For the moment Heath’s sights are set on this weekend’s Paranoia Pop mini-festival he’s organising at the Workers Club. I Deam In Transit’s insomniac dreamscapes will be joined by Cuba Is Japan’s high-seas adventures, A Dead Forest Index’s discordant brooding and a bunch of other, equally boundary-pushing, outfits for what is shaped to be an aural extravaganza for those bold enough to experience it. “The idea behind the event, and even calling it an event and not just a gig,” Heath continues, “is that all of these bands do express things differently with their stories and experimenting with sound. Hopefully it will be a listening event where people can come along and stand in the dark and have things happen around them.”

A recent relocation to Melbourne from Sydney has opened the door for Heath to get involved with more events like Paranoia Pop. He explains that while he thinks the quality of music in Sydney is equivalent to anything that’s happening here, the numbers of gig-goers pale in comparison. “We fit in to the music scene here a lot better,” he says. “I don’t think I could have put this kind of event together in Sydney. There’s a lot of interesting projects up there but there’s just not the audience for it. There’ll be a lot of fascinating things up there but Sydney people just don’t go and see them for a lot of reasons. It’s just not as welcoming as here. In Sydney people tend to prepare for a Friday or Saturday night out but when they go out they don’t really seem to be enjoying themselves. Here it’s about going out as opposed to the preparation.”

Interestingly, similar thematic sentiments run through I Dream In Transit’s music. As their name suggests, their tunes somehow revolve around a disorienting core of the airport lounges and restless wakefulness we experience during travel. “We came up with the name at the airport in response to the idea that it’s a very strange thing to do to be a person who’s constantly in transit,” he continues. “I guess the idea of air travel and way we live now is kind of strange, a weird form of psychedelia. So the idea of jetlag we tried to convert into a sound.”

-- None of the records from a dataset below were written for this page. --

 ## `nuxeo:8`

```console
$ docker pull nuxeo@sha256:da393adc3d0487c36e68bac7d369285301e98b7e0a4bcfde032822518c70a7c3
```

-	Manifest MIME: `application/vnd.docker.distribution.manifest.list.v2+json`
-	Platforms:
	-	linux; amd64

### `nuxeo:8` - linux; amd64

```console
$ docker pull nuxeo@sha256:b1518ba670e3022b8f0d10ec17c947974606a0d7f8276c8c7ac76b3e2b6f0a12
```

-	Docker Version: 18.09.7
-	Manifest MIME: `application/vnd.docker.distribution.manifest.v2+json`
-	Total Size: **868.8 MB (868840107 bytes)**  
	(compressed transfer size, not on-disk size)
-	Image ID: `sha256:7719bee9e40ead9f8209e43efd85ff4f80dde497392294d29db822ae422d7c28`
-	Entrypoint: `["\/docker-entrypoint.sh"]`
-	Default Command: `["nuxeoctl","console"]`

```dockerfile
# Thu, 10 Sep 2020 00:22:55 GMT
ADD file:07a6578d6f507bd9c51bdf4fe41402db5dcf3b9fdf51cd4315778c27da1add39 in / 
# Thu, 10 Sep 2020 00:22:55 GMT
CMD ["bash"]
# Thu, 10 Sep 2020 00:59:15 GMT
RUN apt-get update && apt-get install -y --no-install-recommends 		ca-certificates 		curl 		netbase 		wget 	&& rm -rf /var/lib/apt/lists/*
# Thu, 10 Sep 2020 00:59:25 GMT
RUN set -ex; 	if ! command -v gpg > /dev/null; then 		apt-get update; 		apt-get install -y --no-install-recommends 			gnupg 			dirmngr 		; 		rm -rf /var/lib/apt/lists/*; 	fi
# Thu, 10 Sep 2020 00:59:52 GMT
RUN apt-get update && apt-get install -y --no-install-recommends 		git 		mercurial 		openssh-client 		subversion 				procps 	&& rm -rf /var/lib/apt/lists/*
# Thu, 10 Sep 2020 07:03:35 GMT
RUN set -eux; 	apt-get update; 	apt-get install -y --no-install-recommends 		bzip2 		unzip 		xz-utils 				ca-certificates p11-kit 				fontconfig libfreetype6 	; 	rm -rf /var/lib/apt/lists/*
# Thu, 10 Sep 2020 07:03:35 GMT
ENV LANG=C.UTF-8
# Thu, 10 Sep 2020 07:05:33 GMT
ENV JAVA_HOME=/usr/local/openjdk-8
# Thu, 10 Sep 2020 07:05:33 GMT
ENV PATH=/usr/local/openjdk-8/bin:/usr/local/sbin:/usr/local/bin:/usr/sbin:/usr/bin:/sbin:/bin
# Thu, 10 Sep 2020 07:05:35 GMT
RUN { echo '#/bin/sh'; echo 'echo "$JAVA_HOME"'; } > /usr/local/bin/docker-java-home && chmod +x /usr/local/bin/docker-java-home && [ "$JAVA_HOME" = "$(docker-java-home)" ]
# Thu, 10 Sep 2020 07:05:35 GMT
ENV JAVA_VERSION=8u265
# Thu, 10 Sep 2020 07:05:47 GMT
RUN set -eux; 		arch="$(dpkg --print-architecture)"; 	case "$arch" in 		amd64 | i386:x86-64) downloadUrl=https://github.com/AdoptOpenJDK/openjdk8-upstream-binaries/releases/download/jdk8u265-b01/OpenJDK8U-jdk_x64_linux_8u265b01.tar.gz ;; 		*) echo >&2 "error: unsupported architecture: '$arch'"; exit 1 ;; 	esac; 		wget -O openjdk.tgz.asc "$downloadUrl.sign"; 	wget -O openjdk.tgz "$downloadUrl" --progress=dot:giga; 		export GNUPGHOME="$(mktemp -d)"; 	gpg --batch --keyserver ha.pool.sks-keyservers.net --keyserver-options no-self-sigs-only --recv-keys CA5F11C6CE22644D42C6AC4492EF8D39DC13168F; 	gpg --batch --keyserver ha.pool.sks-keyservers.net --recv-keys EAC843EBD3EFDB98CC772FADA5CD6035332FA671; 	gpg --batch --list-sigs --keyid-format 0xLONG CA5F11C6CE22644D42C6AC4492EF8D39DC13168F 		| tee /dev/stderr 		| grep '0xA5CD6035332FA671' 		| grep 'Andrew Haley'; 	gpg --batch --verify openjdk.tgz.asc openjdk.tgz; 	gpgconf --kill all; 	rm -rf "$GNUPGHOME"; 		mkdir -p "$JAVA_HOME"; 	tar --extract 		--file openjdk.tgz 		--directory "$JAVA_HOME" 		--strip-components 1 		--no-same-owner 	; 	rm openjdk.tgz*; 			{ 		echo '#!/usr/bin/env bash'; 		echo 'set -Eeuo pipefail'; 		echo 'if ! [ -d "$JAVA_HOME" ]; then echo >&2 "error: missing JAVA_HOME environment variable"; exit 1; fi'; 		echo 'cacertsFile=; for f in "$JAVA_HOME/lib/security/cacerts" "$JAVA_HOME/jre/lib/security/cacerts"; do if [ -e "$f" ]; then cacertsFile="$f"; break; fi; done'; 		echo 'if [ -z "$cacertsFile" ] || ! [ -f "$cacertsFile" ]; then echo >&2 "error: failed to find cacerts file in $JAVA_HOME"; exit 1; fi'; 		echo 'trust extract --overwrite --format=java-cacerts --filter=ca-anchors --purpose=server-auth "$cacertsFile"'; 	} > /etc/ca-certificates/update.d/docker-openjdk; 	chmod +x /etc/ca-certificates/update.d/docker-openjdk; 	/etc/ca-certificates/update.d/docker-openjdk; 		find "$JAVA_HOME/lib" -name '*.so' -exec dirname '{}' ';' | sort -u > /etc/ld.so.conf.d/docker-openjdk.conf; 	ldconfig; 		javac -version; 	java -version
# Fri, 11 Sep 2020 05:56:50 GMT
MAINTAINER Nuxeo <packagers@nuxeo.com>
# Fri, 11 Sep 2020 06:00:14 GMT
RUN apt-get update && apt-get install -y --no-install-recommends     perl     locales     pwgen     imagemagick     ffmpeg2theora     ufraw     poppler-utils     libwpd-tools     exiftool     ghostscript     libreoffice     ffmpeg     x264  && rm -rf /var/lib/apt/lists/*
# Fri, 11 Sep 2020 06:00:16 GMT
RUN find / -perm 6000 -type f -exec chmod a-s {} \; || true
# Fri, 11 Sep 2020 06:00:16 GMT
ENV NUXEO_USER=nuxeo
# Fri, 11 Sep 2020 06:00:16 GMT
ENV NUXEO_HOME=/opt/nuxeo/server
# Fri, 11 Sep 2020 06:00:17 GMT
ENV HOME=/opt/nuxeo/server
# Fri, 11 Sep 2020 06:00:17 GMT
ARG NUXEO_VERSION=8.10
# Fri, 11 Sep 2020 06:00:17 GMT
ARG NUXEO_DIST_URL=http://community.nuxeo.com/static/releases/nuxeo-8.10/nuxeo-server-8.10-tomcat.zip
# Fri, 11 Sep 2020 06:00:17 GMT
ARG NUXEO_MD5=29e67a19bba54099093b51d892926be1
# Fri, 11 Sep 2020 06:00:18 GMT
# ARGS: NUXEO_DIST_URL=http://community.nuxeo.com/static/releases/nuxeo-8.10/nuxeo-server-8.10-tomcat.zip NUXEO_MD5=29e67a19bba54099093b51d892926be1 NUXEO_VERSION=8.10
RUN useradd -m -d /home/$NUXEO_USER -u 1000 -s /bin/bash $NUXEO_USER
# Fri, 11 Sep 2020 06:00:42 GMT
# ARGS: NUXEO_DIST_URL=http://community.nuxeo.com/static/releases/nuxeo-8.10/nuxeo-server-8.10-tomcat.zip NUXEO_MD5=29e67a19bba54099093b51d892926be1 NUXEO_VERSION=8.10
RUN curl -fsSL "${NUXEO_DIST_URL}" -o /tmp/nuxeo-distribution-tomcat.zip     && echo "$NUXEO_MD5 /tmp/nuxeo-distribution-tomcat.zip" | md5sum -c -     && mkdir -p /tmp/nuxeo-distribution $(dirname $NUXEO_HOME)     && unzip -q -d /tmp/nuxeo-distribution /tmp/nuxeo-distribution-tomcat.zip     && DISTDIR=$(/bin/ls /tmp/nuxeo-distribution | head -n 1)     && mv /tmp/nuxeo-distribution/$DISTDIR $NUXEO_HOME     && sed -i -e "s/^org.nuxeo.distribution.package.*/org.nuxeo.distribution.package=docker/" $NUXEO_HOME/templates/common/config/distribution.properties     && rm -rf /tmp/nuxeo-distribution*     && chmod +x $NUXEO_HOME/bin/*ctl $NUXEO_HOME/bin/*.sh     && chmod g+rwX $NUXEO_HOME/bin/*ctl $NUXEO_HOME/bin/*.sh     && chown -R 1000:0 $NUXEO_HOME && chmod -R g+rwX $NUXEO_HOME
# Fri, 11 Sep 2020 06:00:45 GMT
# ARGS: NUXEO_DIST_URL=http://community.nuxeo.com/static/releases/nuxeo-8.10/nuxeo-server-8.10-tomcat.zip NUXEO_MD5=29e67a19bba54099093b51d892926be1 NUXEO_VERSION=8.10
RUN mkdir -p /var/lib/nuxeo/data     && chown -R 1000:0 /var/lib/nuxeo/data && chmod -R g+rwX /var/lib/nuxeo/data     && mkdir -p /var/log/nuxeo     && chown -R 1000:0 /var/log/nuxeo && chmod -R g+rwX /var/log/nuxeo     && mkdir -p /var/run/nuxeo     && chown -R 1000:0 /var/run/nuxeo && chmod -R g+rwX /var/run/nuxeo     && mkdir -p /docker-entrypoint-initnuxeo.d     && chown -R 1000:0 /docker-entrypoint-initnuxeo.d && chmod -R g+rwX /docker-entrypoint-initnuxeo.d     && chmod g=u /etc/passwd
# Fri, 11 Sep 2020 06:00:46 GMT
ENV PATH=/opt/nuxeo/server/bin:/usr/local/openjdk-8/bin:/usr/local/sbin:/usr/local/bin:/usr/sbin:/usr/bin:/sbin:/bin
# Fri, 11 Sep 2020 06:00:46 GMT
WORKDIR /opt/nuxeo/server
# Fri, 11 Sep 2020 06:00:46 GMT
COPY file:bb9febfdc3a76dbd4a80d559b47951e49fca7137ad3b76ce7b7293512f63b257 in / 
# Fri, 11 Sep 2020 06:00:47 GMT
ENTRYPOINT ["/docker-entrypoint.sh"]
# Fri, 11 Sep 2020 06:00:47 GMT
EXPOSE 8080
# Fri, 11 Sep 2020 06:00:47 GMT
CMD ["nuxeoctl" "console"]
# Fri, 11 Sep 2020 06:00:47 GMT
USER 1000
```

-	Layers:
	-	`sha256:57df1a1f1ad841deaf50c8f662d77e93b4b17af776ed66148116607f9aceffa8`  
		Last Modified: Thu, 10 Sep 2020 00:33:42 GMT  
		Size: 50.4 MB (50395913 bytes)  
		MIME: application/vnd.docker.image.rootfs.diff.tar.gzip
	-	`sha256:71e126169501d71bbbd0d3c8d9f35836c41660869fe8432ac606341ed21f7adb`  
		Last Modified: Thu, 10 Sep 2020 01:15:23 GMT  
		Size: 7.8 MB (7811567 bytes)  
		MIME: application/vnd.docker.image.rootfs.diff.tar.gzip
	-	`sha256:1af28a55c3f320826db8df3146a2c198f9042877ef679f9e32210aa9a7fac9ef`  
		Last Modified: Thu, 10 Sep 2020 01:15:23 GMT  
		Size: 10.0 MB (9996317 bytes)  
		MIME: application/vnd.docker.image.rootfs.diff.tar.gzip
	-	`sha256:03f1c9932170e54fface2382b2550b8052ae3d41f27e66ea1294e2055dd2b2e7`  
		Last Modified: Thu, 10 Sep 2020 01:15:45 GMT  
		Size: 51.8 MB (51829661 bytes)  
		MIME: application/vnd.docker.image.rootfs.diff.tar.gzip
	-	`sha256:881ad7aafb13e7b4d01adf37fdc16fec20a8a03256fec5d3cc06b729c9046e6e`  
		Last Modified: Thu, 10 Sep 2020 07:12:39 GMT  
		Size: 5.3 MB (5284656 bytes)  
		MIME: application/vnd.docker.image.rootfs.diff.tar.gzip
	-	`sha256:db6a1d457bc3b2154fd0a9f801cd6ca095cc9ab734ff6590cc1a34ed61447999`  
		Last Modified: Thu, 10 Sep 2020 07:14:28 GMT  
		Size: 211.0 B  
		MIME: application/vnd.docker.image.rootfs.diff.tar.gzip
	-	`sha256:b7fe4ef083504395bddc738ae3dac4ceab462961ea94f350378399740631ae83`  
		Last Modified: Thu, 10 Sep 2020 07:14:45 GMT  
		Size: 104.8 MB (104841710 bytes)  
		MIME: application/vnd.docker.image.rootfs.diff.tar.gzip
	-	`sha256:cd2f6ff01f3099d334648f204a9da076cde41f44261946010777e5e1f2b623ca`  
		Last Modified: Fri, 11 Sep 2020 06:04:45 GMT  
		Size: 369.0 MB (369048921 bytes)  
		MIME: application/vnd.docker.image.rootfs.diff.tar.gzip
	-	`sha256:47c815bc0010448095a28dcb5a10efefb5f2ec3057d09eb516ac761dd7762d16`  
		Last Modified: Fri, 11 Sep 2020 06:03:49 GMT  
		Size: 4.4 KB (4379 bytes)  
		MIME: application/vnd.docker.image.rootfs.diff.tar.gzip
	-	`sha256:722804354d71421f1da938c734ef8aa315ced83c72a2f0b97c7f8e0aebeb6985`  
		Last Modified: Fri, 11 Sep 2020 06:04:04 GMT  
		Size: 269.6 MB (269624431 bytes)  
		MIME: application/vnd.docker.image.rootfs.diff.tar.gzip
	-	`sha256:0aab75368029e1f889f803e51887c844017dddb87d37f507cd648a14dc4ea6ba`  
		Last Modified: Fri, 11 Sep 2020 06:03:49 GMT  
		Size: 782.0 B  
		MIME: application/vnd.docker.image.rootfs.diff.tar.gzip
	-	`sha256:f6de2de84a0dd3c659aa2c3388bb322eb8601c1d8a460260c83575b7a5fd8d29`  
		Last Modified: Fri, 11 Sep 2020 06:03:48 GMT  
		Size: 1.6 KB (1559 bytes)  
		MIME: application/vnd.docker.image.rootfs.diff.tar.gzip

The results are strikingly accurate given the existentiality of the subject matter. There is a familiarity in the mood of the music they create that floods with recurrent memories of the forgotten ‘in-between periods’ of our journeys. It’s a universally appealing concept, and one that will make for a unique live experience. “It’s all we knew in a way,” Heath continues. “A lot of the psychedelic music being made I enjoy but the lyrics and the concepts don’t really mean anything to us. A lot of it was centred around the Vietnam War and themes of the ‘60s, even with bands like The Black Angels, bands making music now. What we did know was airports and travelling and industrial areas and shopping malls – anonymous empty spaces and so we just tried to convert that into a sound. It’s not really about overseas; it’s more about the process of getting there and the in-between periods of life. It’s a weird kind of grey area of existence that nobody seems to notice when they’re out of it. We tried to remember it for some reason.”